The unions have total control of the legislature and the Governors office. That is not enough. They are forcing decent people to choose between honest work or paying bribes to be allowed to work—and that is not enough. Now they want to stop all but the unions from being allowed to provide initiatives for the ballot.
It is a simple process. Mandate that non paid volunteers must collect 20% of the signatures. But, if a union is involved, they can pay the workers—no volunteers needed. This is the height of union/government corruption. If passed, California would be the most corrupt government in the area—Cuba would be it rival for corruption.
“And while AB 857 makes life more difficult for paid circulators, it makes things much easier for unions.

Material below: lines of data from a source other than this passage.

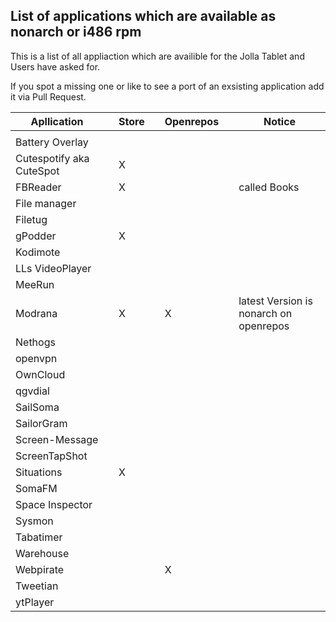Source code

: 
## List of applications which are available as nonarch or i486 rpm

This is a list of all appliaction which are availible for the Jolla Tablet and Users have asked for.

If you spot a missing one or like to see a port of an exsisting application add it via Pull Request. 


| Apllication     |   | Store |   | Openrepos |   | Notice                    |
|-----------------|---|-------|---|-----------|---|---------------------------|
|                 |   |       |   |           |   |                           |
| Battery Overlay |   |       |   |           |   |                           |
| Cutespotify  aka CuteSpot    |   | X     |   |           |   |                           |
| FBReader        |   | X     |   |           |   | called Books              |
| File manager    |   |       |   |           |   |                           |
| Filetug         |   |       |   |           |   |                           |
| gPodder         |   | X     |   |           |   |                           |
| Kodimote        |   |       |   |           |   |                           |
| LLs VideoPlayer |   |       |   |           |   |                           |
| MeeRun          |   |       |   |           |   |                           |
| Modrana         |   | X     |   | X         |   | latest Version is nonarch on openrepos |
| Nethogs         |   |       |   |           |   |                           |
| openvpn         |   |       |   |           |   |                           |
| OwnCloud        |   |       |   |           |   |                           |
| qgvdial         |   |       |   |           |   |                           |
| SailSoma        |   |       |   |           |   |                           |
| SailorGram      |   |       |   |           |   |                           |
| Screen-Message  |   |       |   |           |   |                           |
| ScreenTapShot   |   |       |   |           |   |                           |
| Situations      |   | X     |   |           |   |                           |
| SomaFM          |   |       |   |           |   |                           |
| Space Inspector |   |       |   |           |   |                           |
| Sysmon          |   |       |   |           |   |                           |
| Tabatimer       |   |       |   |           |   |                           |
| Warehouse       |   |       |   |           |   |                           |
| Webpirate       |   |       |   | X         |   |                           |
| Tweetian        |   |       |   |           |   |                           |
| ytPlayer        |   |       |   |           |   |                           |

Signatures collected by members of unions would count toward the 20 percent mandate, even if they are solicited via direct mail. The bill also repeals a requirement under existing law that circulators must be registered, or qualified, to vote in California, leaving the door open for unions to bus in circulators from other states.”

Unions seek to rig initiative process — again
By U-T San Diego Editorial Board, 7/9/13
State labor unions are once again trying to twist California’s century-old initiative process to work in their favor by going after paid signature collectors.
They’re backing AB 857, which would require at least 20 percent of signatures needed to qualify an initiative for the state ballot to be collected by unpaid individuals. Professional petition firms must register with the secretary of state and comply with all sorts of new regulations, while their petitions must be of a different color and carry a disclaimer.
The bill — which sailed through the Assembly and on July 2 was approved by the Senate Committee on Elections and Constitutional Amendments, which sent it on to the Committee on Appropriations for an Aug. 12 hearing – is a pretend reform. Assemblyman Paul Fong, D-Cupertino, the bill’s author, maintains that because of paid petition circulations, the state’s initiative process — born in 1911, when California amended its constitution to allow voters to directly pass laws — “has become one of the favorite tools of well-financed special interest groups.”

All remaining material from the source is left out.